The Power of the People
If we then assume that much of what ails healthcare can be resolved by addressing and regulating the business practices of these corporate giants, that leads us to the title of this piece. Can these companies be “saved” or are they too far gone, despotic dictators obsessed with their own self-inflated worth who’ve lost the ear of their people? I tend to believe the latter.
The public is rediscovering their voice in terms of their health, determining outcomes, and engaging in the processes that surround their treatment. I use the term public and patient interchangeably, as any member of the public is, was, or will be a patient at some stage in their lives. We all require healthcare, no matter our status, race, or sex.
This patient-centric movement sweeping through healthcare is long overdue and has been birthed as a direct response to much of what I have described above. Taking that as a given, logic dictates that a popular movement that arises in response to a dictatorship will not endeavor to change the minds and hearts of its despotic rulers. Complete regime change is called for, and almost always results. You cannot fix something that is fundamentally broken and no longer fit for purpose. The behemoths have served their purpose and must be retired. For the sake of the patient and healthcare globally, we need to start afresh.
If we look to oust the current regime, how do we then harness this new force sweeping through the industry? How best do we use the momentum of the patient voice to engage lasting solutions?
At the risk of buying into trending catch phrases, decentralization of the industry is key.

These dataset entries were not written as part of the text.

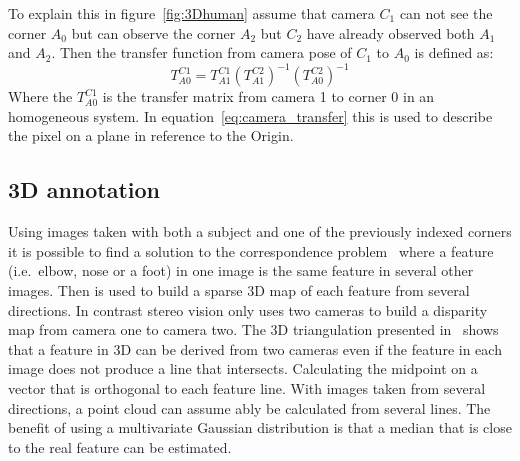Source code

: \par To explain this in figure~\ref{fig:3Dhuman} assume that camera $C_1$ can not see the corner $A_0$ but can observe the corner $A_2$ but $C_2$ have already observed both $A_1$ and $A_2$. Then the transfer function from camera pose of $C_1$ to $A_0$ is defined as:
\begin{equation}
    T^{C1}_{A0} = T^{C1}_{A1} (T^{C2}_{A1})^{-1}(T^{C2}_{A0})^{-1}
\end{equation}
Where the $T^{C1}_{A0}$ is the transfer matrix from camera 1 to \aruco corner 0 in an homogeneous system.
In equation~\ref{eq:camera_transfer} this is used to describe the pixel on a plane in reference to the Origin.

\subsection{3D annotation}%
\label{sub:3D_anotation}
Using images taken with both a subject and one of the previously indexed corners it is possible to find a solution to the correspondence
problem~\cite{siciliano2010robotics} where a feature (i.e.\ elbow, nose or a foot) in one image is the same feature in several other images.
Then is used to build a sparse 3D map of each feature from several directions.
In contrast stereo vision only uses two cameras to build a disparity map from camera one to camera two.
The 3D triangulation presented in~\cite{zhang2006midpoint} shows that a feature in 3D can be derived from two cameras even if the feature in each image does not produce a line that intersects.
Calculating the midpoint on a vector that is orthogonal to each feature line.
With images taken from several directions, a point cloud can assume ably be calculated from several lines.
The benefit of using a multivariate Gaussian distribution is that a median that is close to the real feature can be estimated.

Redistributing the power amassed by the few among the many. Smaller, more focused companies that address specific needs, specialists in their chosen fields, offering tailored solutions to the real issues affecting the development and delivery of equitable and accessible health care. In short, a new model of care and delivery, built from the ground up with patients actively engaged as masons. And yes, ethical businesses that place their customers’ interests first and foremost can be profitable.

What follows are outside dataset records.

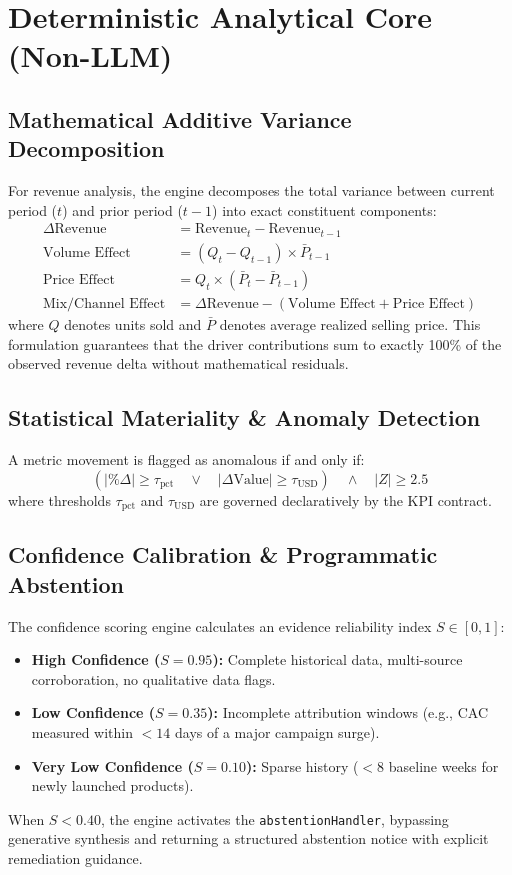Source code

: \documentclass[11pt,a4paper]{article}
\begin{document}
\newpage
\section{Deterministic Analytical Core (Non-LLM)}

\subsection{Mathematical Additive Variance Decomposition}
For revenue analysis, the engine decomposes the total variance between current period ($t$) and prior period ($t-1$) into exact constituent components:
\begin{align}
\Delta\text{Revenue} &= \text{Revenue}_t - \text{Revenue}_{t-1} \\
\text{Volume Effect} &= (Q_t - Q_{t-1}) \times \bar{P}_{t-1} \\
\text{Price Effect}  &= Q_t \times (\bar{P}_t - \bar{P}_{t-1}) \\
\text{Mix/Channel Effect} &= \Delta\text{Revenue} - (\text{Volume Effect} + \text{Price Effect})
\end{align}
where $Q$ denotes units sold and $\bar{P}$ denotes average realized selling price. This formulation guarantees that the driver contributions sum to exactly 100\% of the observed revenue delta without mathematical residuals.

\subsection{Statistical Materiality \& Anomaly Detection}
A metric movement is flagged as anomalous if and only if:
\begin{equation}
\left( |\%\Delta| \ge \tau_{\text{pct}} \quad\lor\quad |\Delta\text{Value}| \ge \tau_{\text{USD}} \right) \quad\land\quad |Z| \ge 2.5
\end{equation}
where thresholds $\tau_{\text{pct}}$ and $\tau_{\text{USD}}$ are governed declaratively by the KPI contract.

\subsection{Confidence Calibration \& Programmatic Abstention}
The confidence scoring engine calculates an evidence reliability index $S \in [0, 1]$:
\begin{itemize}[noitemsep]
    \item \textbf{High Confidence ($S = 0.95$):} Complete historical data, multi-source corroboration, no qualitative data flags.
    \item \textbf{Low Confidence ($S = 0.35$):} Incomplete attribution windows (e.g., CAC measured within $< 14$ days of a major campaign surge).
    \item \textbf{Very Low Confidence ($S = 0.10$):} Sparse history ($< 8$ baseline weeks for newly launched products).
\end{itemize}
When $S < 0.40$, the engine activates the \texttt{abstentionHandler}, bypassing generative synthesis and returning a structured abstention notice with explicit remediation guidance.
\end{document}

It isn’t simply the patients that stand to benefit from this change. Make no mistake, the egregious travesties visited on healthcare by these large corporations extend beyond the patient and has ensnared providers, who are in many ways, products and prisoners of the environment they are forced to function within. Patients looking around their lifeboat will find themselves surrounded by white coats.
I’d like to end this with a few probing questions, directed to the industry in its entirety. What happens when the next pandemic strikes, an event that is inescapable? How, at that point do we convince the global population that any potential treatment we’ve developed is in fact fit for purpose? How, when we currently engage in deceitful and dishonorable practices and place the acquisition of wealth before the interests of the very population we’re sworn to protect, do we reclaim our credibility? How do we rebuild and regain trust?
Now is the time to build afresh from the ground up, as many promising new start-ups are doing. We have the technology, the intellectual capital, and the desire. Time will show if we possess the will.